Famine of God’s Word

The One Year Chronological Bible, NKJV (Tyndale, 2013), June 22

Unknown“‘Behold, the days are coming,’ says the Lord GOD, ‘That I will send a famine on the land, not a famine of bread, nor a thirst for water, but of hearing the words of the LORD” (Amos 8:11-12).

Imagine living in a land whose leaders (kings and priests) govern without a baseline of right and wrong and whose people love to have it so. No one would feel safe. No one would be safe. This is Northern Israel during Amos’ day.

Though Israel is experiencing great political prominence (6:1), prosperity, and parties, with music, drinking and entertainment (6:4-6), they are morally and spiritually corrupt. Immorality, idolatry, and social injustice filled their land, “”Hear this, you who swallow up the needy, and make the poor of the land fail” (8:4).
Only an encounter with God can save Israel from themselves.
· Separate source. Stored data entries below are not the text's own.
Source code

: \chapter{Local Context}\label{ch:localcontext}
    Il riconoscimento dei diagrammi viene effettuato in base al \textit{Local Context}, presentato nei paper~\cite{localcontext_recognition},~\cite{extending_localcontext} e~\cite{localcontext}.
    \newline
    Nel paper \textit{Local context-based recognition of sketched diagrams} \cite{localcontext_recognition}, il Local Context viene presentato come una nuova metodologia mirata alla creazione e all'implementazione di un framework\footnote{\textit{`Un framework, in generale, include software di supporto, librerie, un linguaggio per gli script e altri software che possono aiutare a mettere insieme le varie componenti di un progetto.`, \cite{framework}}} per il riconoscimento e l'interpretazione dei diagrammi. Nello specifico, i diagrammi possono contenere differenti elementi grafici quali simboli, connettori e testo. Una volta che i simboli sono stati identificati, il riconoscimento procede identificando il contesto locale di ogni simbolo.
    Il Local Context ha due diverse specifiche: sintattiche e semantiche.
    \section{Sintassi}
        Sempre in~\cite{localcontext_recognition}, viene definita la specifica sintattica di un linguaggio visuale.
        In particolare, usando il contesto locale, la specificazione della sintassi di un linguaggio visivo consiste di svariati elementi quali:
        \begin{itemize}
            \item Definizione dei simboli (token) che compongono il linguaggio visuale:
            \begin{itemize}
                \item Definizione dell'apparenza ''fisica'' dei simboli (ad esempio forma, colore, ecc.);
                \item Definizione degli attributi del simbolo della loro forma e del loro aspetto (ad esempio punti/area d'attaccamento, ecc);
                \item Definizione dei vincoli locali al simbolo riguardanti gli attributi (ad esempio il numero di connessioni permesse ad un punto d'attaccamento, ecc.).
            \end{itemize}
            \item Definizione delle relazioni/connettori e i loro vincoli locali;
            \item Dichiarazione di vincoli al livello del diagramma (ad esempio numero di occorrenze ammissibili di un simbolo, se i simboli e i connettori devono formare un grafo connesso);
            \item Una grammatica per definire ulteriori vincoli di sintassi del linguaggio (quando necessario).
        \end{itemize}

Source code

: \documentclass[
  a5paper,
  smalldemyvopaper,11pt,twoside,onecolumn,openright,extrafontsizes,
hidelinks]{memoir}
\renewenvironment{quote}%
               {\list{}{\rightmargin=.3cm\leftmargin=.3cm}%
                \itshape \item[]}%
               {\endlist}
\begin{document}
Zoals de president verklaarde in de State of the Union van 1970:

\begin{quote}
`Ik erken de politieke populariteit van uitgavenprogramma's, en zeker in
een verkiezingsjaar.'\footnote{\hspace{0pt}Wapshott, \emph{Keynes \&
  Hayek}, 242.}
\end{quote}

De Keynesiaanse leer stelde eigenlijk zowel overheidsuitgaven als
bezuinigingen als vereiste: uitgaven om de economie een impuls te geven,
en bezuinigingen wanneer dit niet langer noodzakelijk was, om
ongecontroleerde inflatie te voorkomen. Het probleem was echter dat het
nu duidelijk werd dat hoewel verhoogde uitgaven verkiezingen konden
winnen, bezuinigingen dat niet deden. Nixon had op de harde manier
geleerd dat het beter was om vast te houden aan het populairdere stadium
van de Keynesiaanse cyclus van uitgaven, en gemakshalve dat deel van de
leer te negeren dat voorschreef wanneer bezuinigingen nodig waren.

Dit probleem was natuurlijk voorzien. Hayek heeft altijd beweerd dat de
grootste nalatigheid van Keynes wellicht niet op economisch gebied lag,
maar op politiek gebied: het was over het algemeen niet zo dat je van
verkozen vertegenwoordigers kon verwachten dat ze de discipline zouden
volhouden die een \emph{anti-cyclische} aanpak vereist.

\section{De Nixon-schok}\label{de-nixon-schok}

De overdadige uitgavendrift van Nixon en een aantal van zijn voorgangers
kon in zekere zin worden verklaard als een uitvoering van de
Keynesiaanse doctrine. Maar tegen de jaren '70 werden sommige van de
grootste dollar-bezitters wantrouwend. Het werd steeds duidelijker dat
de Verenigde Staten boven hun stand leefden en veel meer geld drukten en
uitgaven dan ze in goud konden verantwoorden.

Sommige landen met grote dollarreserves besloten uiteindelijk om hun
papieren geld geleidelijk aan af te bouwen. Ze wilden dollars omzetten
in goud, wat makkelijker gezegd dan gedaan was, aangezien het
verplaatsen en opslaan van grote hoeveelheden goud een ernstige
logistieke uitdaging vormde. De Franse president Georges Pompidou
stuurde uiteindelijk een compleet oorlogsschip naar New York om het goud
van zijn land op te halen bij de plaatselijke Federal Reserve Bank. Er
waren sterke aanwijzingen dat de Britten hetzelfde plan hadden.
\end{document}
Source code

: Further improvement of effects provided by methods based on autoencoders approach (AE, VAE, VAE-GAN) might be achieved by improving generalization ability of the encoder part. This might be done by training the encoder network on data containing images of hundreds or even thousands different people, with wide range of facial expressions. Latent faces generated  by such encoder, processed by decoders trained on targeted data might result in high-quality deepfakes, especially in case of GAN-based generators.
Israel will not seek God, so God acts. He gives Israel “cleanness of teeth in all your cities, and lack of bread in all your places . . . . I also withheld rain from you . . . . I blasted you with blight and mildew . . . . The locust devoured” locusts and plagues (4:6-11) Sadly, nothing gets Israel’s attention. Israel abandons the LORD and rejects His prophet.

God therefore promises Israel that captivity will accomplish what famine, drought, plagues and locusts could not. Israel will be shaken among the nations “as grain is sifted in a sieve” (9:9).

The book of Amos, however, isn’t a cliff-hanger; it ends in hope. God promises to restore Israel, to “repair its damages . . raise up its ruins, and rebuild it as in the days of old” (9:11). He promises to restore the fortunes of His people, to rebuild her cities, and plant Israel once again in her land (9:14-15). His silence and their captivity will discipline His people, but they will return to Him once again.

This sober scene in Israel’s history reveals a number of truths about God and man:

  • Men in rebellion against God are worse off than they imagine.
  • Captivity awaits those who refuse to listen to His prophet and respond to God’s discipline.
  • God’s silence and captivity are a terrible and fearful discipline.

Questions from today’s chronological Bible reading (Amos 7:1-9:15; 2 Kings 14:28-29; 15:6-29; 2 Chronicles 26:22-23; Isaiah 6:1-13):
What hope does Amos give Israel at the end of his prophecy? What does this reveal about God’s faithfulness to His promises given to Abraham and David?
What does Isaiah’s vision reveal about God?